The Brancatelli File



March 1, 1990 -- As a part-time resident and recent guide for 45 first-time visitors to Honolulu, I’m convinced the city exists mostly in dreams. Seduced by repeated viewings of Elvis movies or old issues of Life, people come to Honolulu to live out long-cherished Hawaiian fantasies. Consider these tips as sturdy struts to prop up your dream.

Believe It When: You hear that Waikiki Beach has cleaned up its act. Sidewalk hawkers and pedicabs have largely disappeared, and hotels have primped to the tune of $500 million….You’re told rural Oahu is as beautiful as Maui: beyond Waikiki and downtown Honolulu, the island is mostly lush, green countryside.

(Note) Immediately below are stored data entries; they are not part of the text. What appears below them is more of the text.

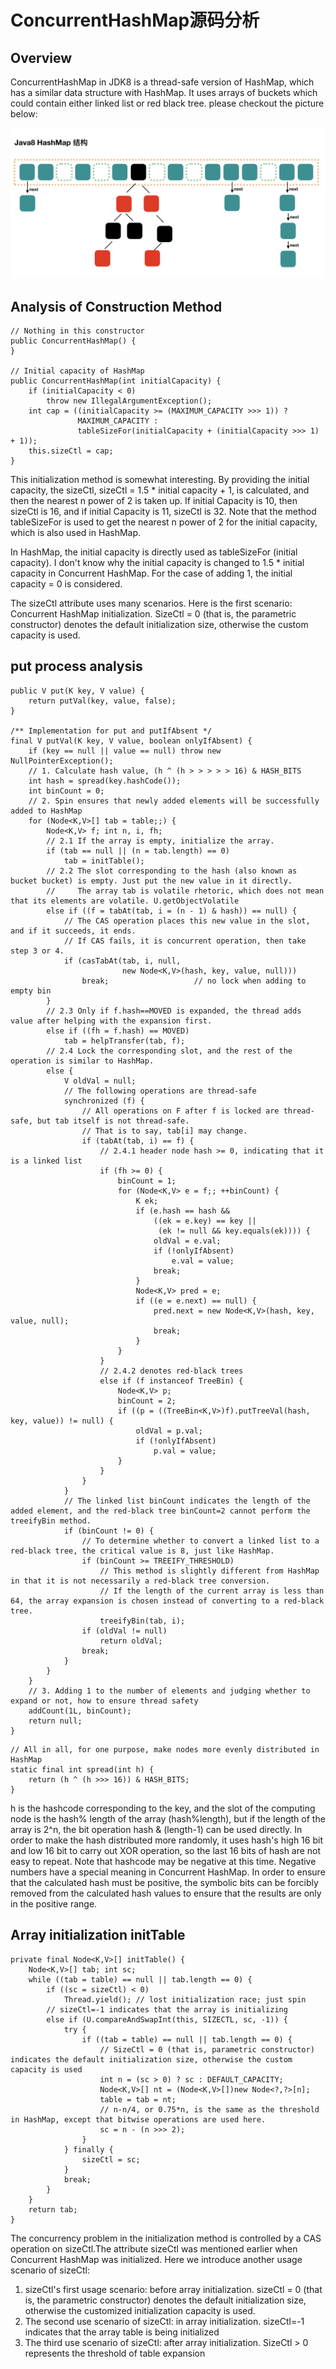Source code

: # ConcurrentHashMap源码分析

## Overview

ConcurrentHashMap in JDK8 is a thread-safe version of HashMap, which has a similar data structure
with HashMap. It uses arrays of buckets which could contain either linked list or red black tree.
please checkout the picture below:

![concurrenthashmap_overview](/images/concurrenthashmap_overview.jpg)

## Analysis of Construction Method

```
// Nothing in this constructor
public ConcurrentHashMap() {
}

// Initial capacity of HashMap
public ConcurrentHashMap(int initialCapacity) {
    if (initialCapacity < 0)
        throw new IllegalArgumentException();
    int cap = ((initialCapacity >= (MAXIMUM_CAPACITY >>> 1)) ?
               MAXIMUM_CAPACITY :
               tableSizeFor(initialCapacity + (initialCapacity >>> 1) + 1));
    this.sizeCtl = cap;
}
```

This initialization method is somewhat interesting. By providing the initial capacity, the sizeCtl, sizeCtl = 1.5 * initial capacity + 1, is calculated, and then the nearest n power of 2 is taken up. If initial Capacity is 10, then sizeCtl is 16, and if initial Capacity is 11, sizeCtl is 32. Note that the method tableSizeFor is used to get the nearest n power of 2 for
the initial capacity, which is also used in HashMap.

In HashMap, the initial capacity is directly used as tableSizeFor (initial capacity). I don't know why the initial capacity is changed to 1.5 * initial capacity in Concurrent HashMap. For the case of adding 1, the initial capacity = 0 is considered.

The sizeCtl attribute uses many scenarios. Here is the first scenario: Concurrent HashMap initialization. SizeCtl = 0 (that is, the parametric constructor) denotes the default initialization size, otherwise the custom capacity is used.

## put process analysis

```
public V put(K key, V value) {
    return putVal(key, value, false);
}

/** Implementation for put and putIfAbsent */
final V putVal(K key, V value, boolean onlyIfAbsent) {
    if (key == null || value == null) throw new NullPointerException();
    // 1. Calculate hash value, (h ^ (h > > > > > 16) & HASH_BITS
    int hash = spread(key.hashCode());
    int binCount = 0;
    // 2. Spin ensures that newly added elements will be successfully added to HashMap
    for (Node<K,V>[] tab = table;;) {
        Node<K,V> f; int n, i, fh;
        // 2.1 If the array is empty, initialize the array. 
        if (tab == null || (n = tab.length) == 0)
            tab = initTable();
        // 2.2 The slot corresponding to the hash (also known as bucket bucket) is empty. Just put the new value in it directly.
        //     The array tab is volatile rhetoric, which does not mean that its elements are volatile. U.getObjectVolatile
        else if ((f = tabAt(tab, i = (n - 1) & hash)) == null) {
            // The CAS operation places this new value in the slot, and if it succeeds, it ends.
            // If CAS fails, it is concurrent operation, then take step 3 or 4.
            if (casTabAt(tab, i, null,
                         new Node<K,V>(hash, key, value, null)))
                break;                   // no lock when adding to empty bin
        }
        // 2.3 Only if f.hash==MOVED is expanded, the thread adds value after helping with the expansion first.
        else if ((fh = f.hash) == MOVED)
            tab = helpTransfer(tab, f);
        // 2.4 Lock the corresponding slot, and the rest of the operation is similar to HashMap.
        else {
            V oldVal = null;
            // The following operations are thread-safe
            synchronized (f) {
                // All operations on F after f is locked are thread-safe, but tab itself is not thread-safe.
                // That is to say, tab[i] may change.
                if (tabAt(tab, i) == f) {
                    // 2.4.1 header node hash >= 0, indicating that it is a linked list
                    if (fh >= 0) {
                        binCount = 1;
                        for (Node<K,V> e = f;; ++binCount) {
                            K ek;
                            if (e.hash == hash &&
                                ((ek = e.key) == key ||
                                 (ek != null && key.equals(ek)))) {
                                oldVal = e.val;
                                if (!onlyIfAbsent)
                                    e.val = value;
                                break;
                            }
                            Node<K,V> pred = e;
                            if ((e = e.next) == null) {
                                pred.next = new Node<K,V>(hash, key, value, null);
                                break;
                            }
                        }
                    }
                    // 2.4.2 denotes red-black trees
                    else if (f instanceof TreeBin) {
                        Node<K,V> p;
                        binCount = 2;
                        if ((p = ((TreeBin<K,V>)f).putTreeVal(hash, key, value)) != null) {
                            oldVal = p.val;
                            if (!onlyIfAbsent)
                                p.val = value;
                        }
                    }
                }
            }
            // The linked list binCount indicates the length of the added element, and the red-black tree binCount=2 cannot perform the treeifyBin method.
            if (binCount != 0) {
                // To determine whether to convert a linked list to a red-black tree, the critical value is 8, just like HashMap.
                if (binCount >= TREEIFY_THRESHOLD)
                    // This method is slightly different from HashMap in that it is not necessarily a red-black tree conversion.
                    // If the length of the current array is less than 64, the array expansion is chosen instead of converting to a red-black tree.
                    treeifyBin(tab, i);
                if (oldVal != null)
                    return oldVal;
                break;
            }
        }
    }
    // 3. Adding 1 to the number of elements and judging whether to expand or not, how to ensure thread safety
    addCount(1L, binCount);
    return null;
}
```

```
// All in all, for one purpose, make nodes more evenly distributed in HashMap
static final int spread(int h) {
    return (h ^ (h >>> 16)) & HASH_BITS;
}
```

h is the hashcode corresponding to the key, and the slot of the computing node is the hash% length of the array (hash%length), but if the length of the array is 2^n, the bit operation hash & (length-1) can be used directly. In order to make the hash distributed more randomly, it uses hash's high 16 bit and low 16 bit to carry out XOR operation, so the last 16 bits of hash are not easy to repeat. Note that hashcode may be negative at this time. Negative numbers have a special meaning in Concurrent HashMap. In order to ensure that the calculated hash must be positive, the symbolic bits can be forcibly removed from the calculated hash values to ensure that the results are only in the positive range.

## Array initialization initTable

```
private final Node<K,V>[] initTable() {
    Node<K,V>[] tab; int sc;
    while ((tab = table) == null || tab.length == 0) {
        if ((sc = sizeCtl) < 0)
            Thread.yield(); // lost initialization race; just spin
        // sizeCtl=-1 indicates that the array is initializing
        else if (U.compareAndSwapInt(this, SIZECTL, sc, -1)) {
            try {
                if ((tab = table) == null || tab.length == 0) {
                    // SizeCtl = 0 (that is, parametric constructor) indicates the default initialization size, otherwise the custom capacity is used
                    int n = (sc > 0) ? sc : DEFAULT_CAPACITY;
                    Node<K,V>[] nt = (Node<K,V>[])new Node<?,?>[n];
                    table = tab = nt;
                    // n-n/4, or 0.75*n, is the same as the threshold in HashMap, except that bitwise operations are used here.
                    sc = n - (n >>> 2);
                }
            } finally {
                sizeCtl = sc;
            }
            break;
        }
    }
    return tab;
}
```

The concurrency problem in the initialization method is controlled by a CAS operation on sizeCtl.The attribute sizeCtl was mentioned earlier when Concurrent HashMap was initialized. Here we introduce another usage scenario of sizeCtl:

1. sizeCtl's first usage scenario: before array initialization. sizeCtl = 0 (that is, the parametric constructor) denotes the default initialization size, otherwise the customized initialization capacity is used.
2. The second use scenario of sizeCtl: in array initialization. sizeCtl=-1 indicates that the array table is being initialized
3. The third use scenario of sizeCtl: after array initialization. SizeCtl > 0 represents the threshold of table expansion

Don’t Believe It When: Tour operators say you’ll get special treatment at Pearl Harbor’s Arizona Memorial. All visitors must queue up for the limited number of entry tickets.…Tourism officials claim Waikiki doesn’t court the Japanese, who now represent 20 percent of Oahu’s visitors and account for almost 45 percent of tourist spending….Locals deny prices are rising. Recent hikes are triple the inflation rate as some hotels and merchants rush to cash in on Japanese tourists flush with yen.

Beach Patrol: Hotels and oceanfront residents dislike your using “their” beachfront, but all Hawaiian beaches are public up to the highwater mark. Waikiki is actually a string of different beaches: locals on the make head for “Dig Me” beach near the Kaimana Beach Hotel; Europeans like the beaches in front of the Royal Hawaiian Hotel; the Japanese prefer Kuhio Beach across from the Hyatt Regency. Also along Oahu’s 112-mile shoreline: Waimea Bay (awesome 40-foot winter waves, but perfect summer swimming), Ehukai (surfing’s famed Banzai Pipeline), Sandy Beach (skilled bodysurfers only) and family favorites Waimanalo and Ala Moana.

Best-Kept Secrets: The $15 Friday-night cocktail show by the Brothers Cazimero, reigning stars of modern Hawaiian music, at the Royal Hawaiian (telephone 808-923-7311)….The gripping documentary on coral diving and the exquisite coral baubles at the Jewelry Design Center (808-949-6729)….The gentle hiking trail up Diamond Head and the panoramic view from the top.

Don’t Miss: The Bishop Museum (808-847-3511), an imposing bastion of Polynesian and Pacific cultural artifacts….Any musical event at the Waikiki Shell (808-521-2911) at Diamond Head. Do what locals do: buy cheap lawn tickets, pack a picnic and party under the stars….The fragrant lei-stringing shops lining Maunakea and Beretania Streets. Orchid leis cost just $3. Cindy’s (1034 Maunakea) probably has the best prices, selection and staff.

Getting Around: Everybody rents a car, usually $15-$20 a day. Driving most Oahu highways is a scenic treat, but avoid rush hours. And no one who values his sanity drives in car-clogged Waikiki. Hoof it or use TheBus, Honolulu’s cheap (60 cents) and efficient mass transit.

It’s That Time Again: Oahu has fine beach weather year-round, but Waikiki’s high season begins December 15. Airfares skyrocket (round-trips from the East Coast, which cost $500 before mid-December, now run $700 or more), hotel tariffs rise, and Oahu overflows with winter-weary refugees until late April.

Sporting Life: Golf all day (Oahu has 28 courses), work on your backhand all night (tennis courts in Kapiolani Park are open until 2:30 a.m.)—or try something exotic. Glider rides cost $40 (Glider Rides, 677-3404). Five bucks more buys a day of wind surfing (Kailua Sailboats; 808-262-2555) and ten bucks more, three hours of hang-gliding lessons (Tradewinds; 808-396-8557). Or canter along mountain, valley and oceanfront trails at 4,000-acre Kuoloa Ranch (808-237-8515; $25 for two hours).

Tastiest Souvenirs: Merchants in Waikiki offer a tempting variety of macadamia nuts and mac-nut candies for about one-third the cost at mainland gourmet shops. Hawaiian pineapple is not cheap, just incredibly succulent and fresh. For about $8, many Waikiki shops will have a boxed three-pack waiting for you at the airport.

Delectable Discount Dining: Stop by Woodlands (808-526-2239) for soothing Cantonese cuisine, including perfect dumplings; Chiang Mai (808-941-1151) for fiery Thai food and vegetarian entrees ($25 for two at either).

Hotel Deals: The Waikiki Parc (808-921-7272), one of Honolulu’s newest hotels, has sleek rooms 100 yards from the beach starting at $105. The little-known Ilima (808-923-1877), four blocks from the beach, rents huge studios for rates starting at $75.

Some Enchanted Evening: Book a table at Michel’s at the Colony Surf (808-923-6552). The continental food is superb, and the three elegant dining rooms open directly onto the beach. Dinner for two, without wine, costs $100.